Stored records

• • • • •

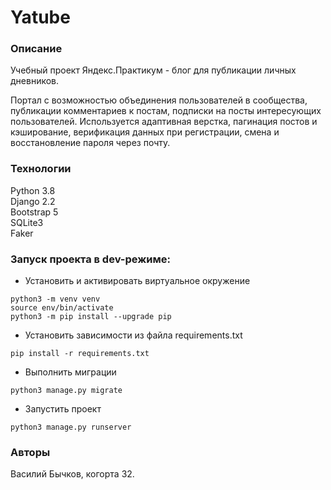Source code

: # Yatube
### Описание
Учебный проект Яндекс.Практикум - блог для публикации личных дневников.

Портал с возможностью объединения пользователей в сообщества, публикации комментариев к постам, подписки на посты интересующих пользователей. Используется адаптивная верстка, пагинация постов и кэширование, верификация данных при регистрации, смена и восстановление пароля через почту.

### Технологии
Python 3.8  
Django 2.2  
Bootstrap 5  
SQLite3   
Faker 

### Запуск проекта в dev-режиме:

- Установить и активировать виртуальное окружение
```
python3 -m venv venv
source env/bin/activate
python3 -m pip install --upgrade pip
```

- Установить зависимости из файла requirements.txt
```
pip install -r requirements.txt
```

- Выполнить миграции
```
python3 manage.py migrate
```
 
- Запустить проект
```
python3 manage.py runserver
```
### Авторы
Василий Бычков, когорта 32.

• • • • •

Instructions for the task —
Your copy of the entries should be exact and free of pictures.

Exercise solution —
Source code

: # Yatube
### Описание
Учебный проект Яндекс.Практикум - блог для публикации личных дневников.

Портал с возможностью объединения пользователей в сообщества, публикации комментариев к постам, подписки на посты интересующих пользователей. Используется адаптивная верстка, пагинация постов и кэширование, верификация данных при регистрации, смена и восстановление пароля через почту.

### Технологии
Python 3.8  
Django 2.2  
Bootstrap 5  
SQLite3   
Faker 

### Запуск проекта в dev-режиме:

- Установить и активировать виртуальное окружение
```
python3 -m venv venv
source env/bin/activate
python3 -m pip install --upgrade pip
```

- Установить зависимости из файла requirements.txt
```
pip install -r requirements.txt
```

- Выполнить миграции
```
python3 manage.py migrate
```
 
- Запустить проект
```
python3 manage.py runserver
```
### Авторы
Василий Бычков, когорта 32.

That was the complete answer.